## Records from a data source

━━━━

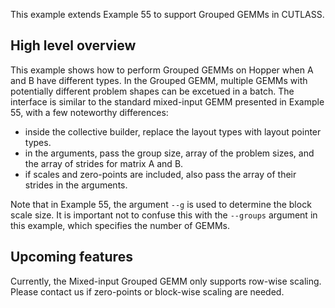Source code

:This example extends Example 55 to support Grouped GEMMs in CUTLASS.

## High level overview

This example shows how to perform Grouped GEMMs on Hopper when A and B have different types. In the Grouped GEMM, multiple GEMMs with potentially different problem shapes can be excetued in a batch. The interface is similar to the standard mixed-input GEMM presented in Example 55, with a few noteworthy differences:
- inside the collective builder, replace the layout types with layout pointer types.
- in the arguments, pass the group size, array of the problem sizes, and the array of strides for matrix A and B.
- if scales and zero-points are included, also pass the array of their strides in the arguments.

Note that in Example 55, the argument `--g` is used to determine the block scale size. It is important not to confuse this with the `--groups` argument in this example, which specifies the number of GEMMs.

## Upcoming features

Currently, the Mixed-input Grouped GEMM only supports row-wise scaling. Please contact us if zero-points or block-wise scaling are needed.
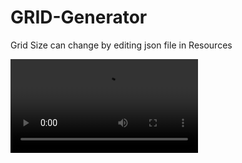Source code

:# GRID-Generator
Grid Size can change by editing json file in Resources

<video src = "Wideo.mp4" >
  
<video src="Wideo.mp4" data-canonical-src="Wideo.mp4" controls="controls" muted="muted" class="d-block rounded-bottom-2 border-top width-fit" style="max-height:640px;"></video>
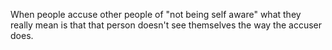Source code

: When people accuse other people of "not being self aware" what they really mean is that that person doesn't see themselves the way the accuser does.

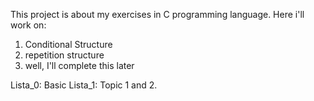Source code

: This project is about my exercises in C programming language.
Here i'll work on:
  1. Conditional Structure
  2. repetition structure
  3. well, I'll complete this later 


Lista_0: Basic
Lista_1: Topic 1 and 2.
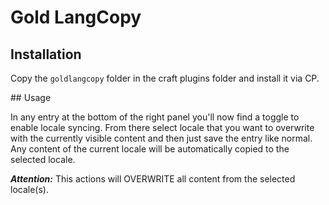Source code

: # Gold LangCopy

## Installation

Copy the `goldlangcopy` folder in the craft plugins folder and install it via CP.

## Usage

In any entry at the bottom of the right panel you'll now find a toggle to enable
locale syncing. From there select locale that you want to overwrite with the currently
visible content and then just save the entry like normal. Any content of the current
locale will be automatically copied to the selected locale.

***Attention:*** This actions will OVERWRITE all content from the selected locale(s).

━━━━

## WHAT TO PRODUCE
As listed above, the lines from the line with "## High level overview" to the line with "- if scales" are to be echoed exactly, with both ends included and nothing added.

## WRITTEN RESPONSE
## High level overview

This example shows how to perform Grouped GEMMs on Hopper when A and B have different types. In the Grouped GEMM, multiple GEMMs with potentially different problem shapes can be excetued in a batch. The interface is similar to the standard mixed-input GEMM presented in Example 55, with a few noteworthy differences:
- inside the collective builder, replace the layout types with layout pointer types.
- in the arguments, pass the group size, array of the problem sizes, and the array of strides for matrix A and B.
- if scales and zero-points are included, also pass the array of their strides in the arguments.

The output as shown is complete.